**Work to be completed**
Within the listing below, please copy exactly the lines between the line holding "## Tester la" and the line holding "### Création du", inclusive.

[Exercise material Boundary: Start]

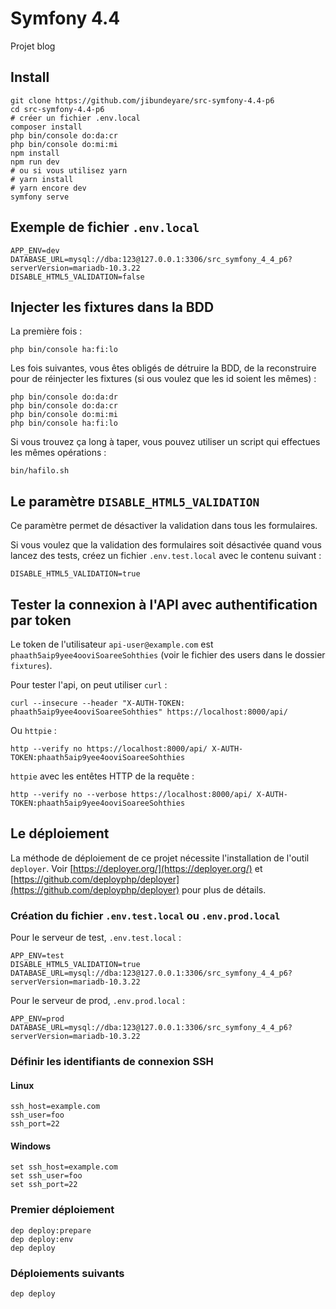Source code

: # Symfony 4.4

Projet blog

## Install

    git clone https://github.com/jibundeyare/src-symfony-4.4-p6
    cd src-symfony-4.4-p6
    # créer un fichier .env.local
    composer install
    php bin/console do:da:cr
    php bin/console do:mi:mi
    npm install
    npm run dev
    # ou si vous utilisez yarn
    # yarn install
    # yarn encore dev
    symfony serve

## Exemple de fichier `.env.local`

    APP_ENV=dev
    DATABASE_URL=mysql://dba:123@127.0.0.1:3306/src_symfony_4_4_p6?serverVersion=mariadb-10.3.22
    DISABLE_HTML5_VALIDATION=false

## Injecter les fixtures dans la BDD

La première fois :

    php bin/console ha:fi:lo

Les fois suivantes, vous êtes obligés de détruire la BDD, de la reconstruire pour de réinjecter les fixtures (si ous voulez que les id soient les mêmes) :

    php bin/console do:da:dr
    php bin/console do:da:cr
    php bin/console do:mi:mi
    php bin/console ha:fi:lo

Si vous trouvez ça long à taper, vous pouvez utiliser un script qui effectues les mêmes opérations :

    bin/hafilo.sh

## Le paramètre `DISABLE_HTML5_VALIDATION`

Ce paramètre permet de désactiver la validation dans tous les formulaires.

Si vous voulez que la validation des formulaires soit désactivée quand vous lancez des tests, créez un fichier `.env.test.local` avec le contenu suivant :

    DISABLE_HTML5_VALIDATION=true

## Tester la connexion à l'API avec authentification par token

Le token de l'utilisateur `api-user@example.com` est `phaath5aip9yee4ooviSoareeSohthies` (voir le fichier des users dans le dossier `fixtures`).

Pour tester l'api, on peut utiliser `curl` :

    curl --insecure --header "X-AUTH-TOKEN: phaath5aip9yee4ooviSoareeSohthies" https://localhost:8000/api/

Ou `httpie` :

    http --verify no https://localhost:8000/api/ X-AUTH-TOKEN:phaath5aip9yee4ooviSoareeSohthies

`httpie` avec les entêtes HTTP de la requête :

    http --verify no --verbose https://localhost:8000/api/ X-AUTH-TOKEN:phaath5aip9yee4ooviSoareeSohthies

## Le déploiement

La méthode de déploiement de ce projet nécessite l'installation de l'outil `deployer`.
Voir [https://deployer.org/](https://deployer.org/) et [https://github.com/deployphp/deployer](https://github.com/deployphp/deployer) pour plus de détails.

### Création du fichier `.env.test.local` ou `.env.prod.local`

Pour le serveur de test, `.env.test.local` :

    APP_ENV=test
    DISABLE_HTML5_VALIDATION=true
    DATABASE_URL=mysql://dba:123@127.0.0.1:3306/src_symfony_4_4_p6?serverVersion=mariadb-10.3.22

Pour le serveur de prod, `.env.prod.local` :

    APP_ENV=prod
    DATABASE_URL=mysql://dba:123@127.0.0.1:3306/src_symfony_4_4_p6?serverVersion=mariadb-10.3.22

### Définir les identifiants de connexion SSH

#### Linux

    ssh_host=example.com
    ssh_user=foo
    ssh_port=22

#### Windows

    set ssh_host=example.com
    set ssh_user=foo
    set ssh_port=22

### Premier déploiement

    dep deploy:prepare
    dep deploy:env
    dep deploy

### Déploiements suivants

    dep deploy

[Exercise material Boundary: End]

**Exercise answer**
## Tester la connexion à l'API avec authentification par token

Le token de l'utilisateur `api-user@example.com` est `phaath5aip9yee4ooviSoareeSohthies` (voir le fichier des users dans le dossier `fixtures`).

Pour tester l'api, on peut utiliser `curl` :

    curl --insecure --header "X-AUTH-TOKEN: phaath5aip9yee4ooviSoareeSohthies" https://localhost:8000/api/

Ou `httpie` :

    http --verify no https://localhost:8000/api/ X-AUTH-TOKEN:phaath5aip9yee4ooviSoareeSohthies

`httpie` avec les entêtes HTTP de la requête :

    http --verify no --verbose https://localhost:8000/api/ X-AUTH-TOKEN:phaath5aip9yee4ooviSoareeSohthies

## Le déploiement

La méthode de déploiement de ce projet nécessite l'installation de l'outil `deployer`.
Voir [https://deployer.org/](https://deployer.org/) et [https://github.com/deployphp/deployer](https://github.com/deployphp/deployer) pour plus de détails.

### Création du fichier `.env.test.local` ou `.env.prod.local`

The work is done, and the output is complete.